| Your instructions |
One line in the listing below contains "- **SEO Impact**: Monitor". Repeat that line and each line after it exactly, ending with the last one.

| Information |
□ □ □ □ □
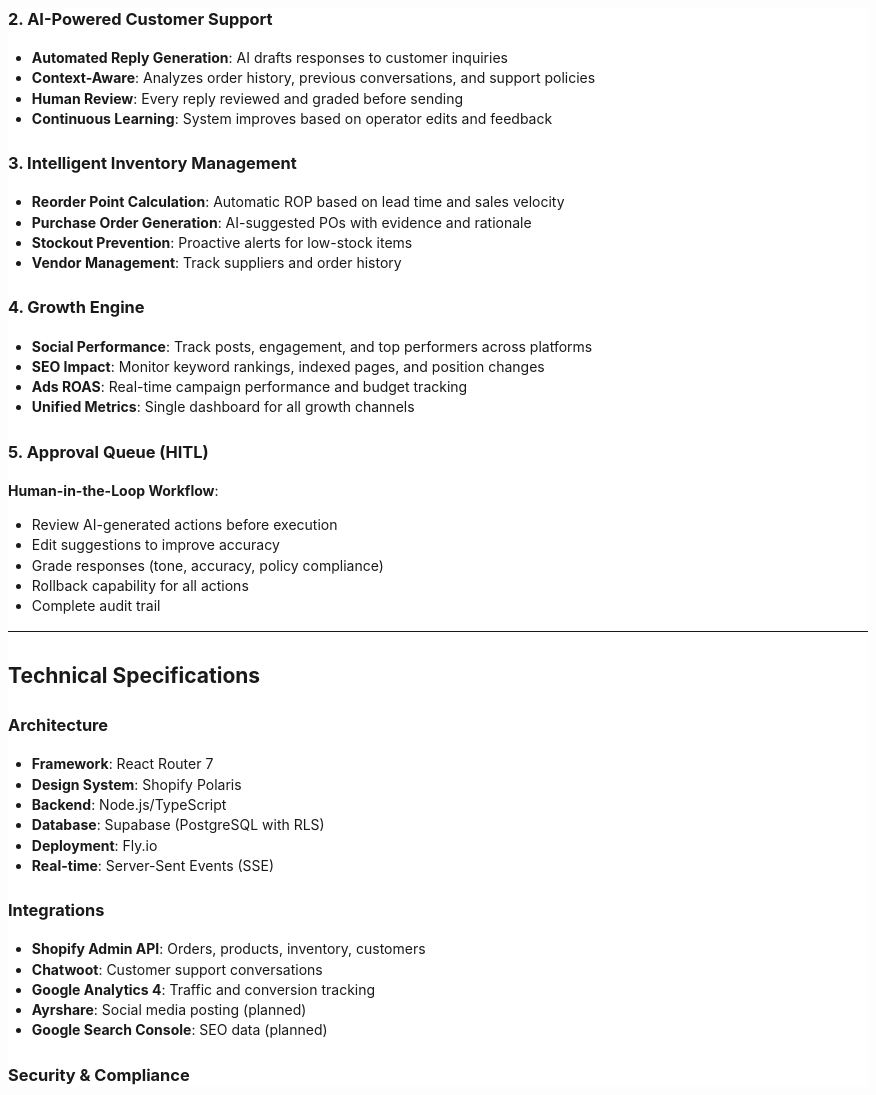 ### 2. AI-Powered Customer Support

- **Automated Reply Generation**: AI drafts responses to customer inquiries
- **Context-Aware**: Analyzes order history, previous conversations, and support policies
- **Human Review**: Every reply reviewed and graded before sending
- **Continuous Learning**: System improves based on operator edits and feedback

### 3. Intelligent Inventory Management

- **Reorder Point Calculation**: Automatic ROP based on lead time and sales velocity
- **Purchase Order Generation**: AI-suggested POs with evidence and rationale
- **Stockout Prevention**: Proactive alerts for low-stock items
- **Vendor Management**: Track suppliers and order history

### 4. Growth Engine

- **Social Performance**: Track posts, engagement, and top performers across platforms
- **SEO Impact**: Monitor keyword rankings, indexed pages, and position changes
- **Ads ROAS**: Real-time campaign performance and budget tracking
- **Unified Metrics**: Single dashboard for all growth channels

### 5. Approval Queue (HITL)

**Human-in-the-Loop Workflow**:
- Review AI-generated actions before execution
- Edit suggestions to improve accuracy
- Grade responses (tone, accuracy, policy compliance)
- Rollback capability for all actions
- Complete audit trail

---

## Technical Specifications

### Architecture

- **Framework**: React Router 7
- **Design System**: Shopify Polaris
- **Backend**: Node.js/TypeScript
- **Database**: Supabase (PostgreSQL with RLS)
- **Deployment**: Fly.io
- **Real-time**: Server-Sent Events (SSE)

### Integrations

- **Shopify Admin API**: Orders, products, inventory, customers
- **Chatwoot**: Customer support conversations
- **Google Analytics 4**: Traffic and conversion tracking
- **Ayrshare**: Social media posting (planned)
- **Google Search Console**: SEO data (planned)

### Security & Compliance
□ □ □ □ □
| Response |
- **SEO Impact**: Monitor keyword rankings, indexed pages, and position changes
- **Ads ROAS**: Real-time campaign performance and budget tracking
- **Unified Metrics**: Single dashboard for all growth channels

### 5. Approval Queue (HITL)

**Human-in-the-Loop Workflow**:
- Review AI-generated actions before execution
- Edit suggestions to improve accuracy
- Grade responses (tone, accuracy, policy compliance)
- Rollback capability for all actions
- Complete audit trail

---

## Technical Specifications

### Architecture

- **Framework**: React Router 7
- **Design System**: Shopify Polaris
- **Backend**: Node.js/TypeScript
- **Database**: Supabase (PostgreSQL with RLS)
- **Deployment**: Fly.io
- **Real-time**: Server-Sent Events (SSE)

### Integrations

- **Shopify Admin API**: Orders, products, inventory, customers
- **Chatwoot**: Customer support conversations
- **Google Analytics 4**: Traffic and conversion tracking
- **Ayrshare**: Social media posting (planned)
- **Google Search Console**: SEO data (planned)

### Security & Compliance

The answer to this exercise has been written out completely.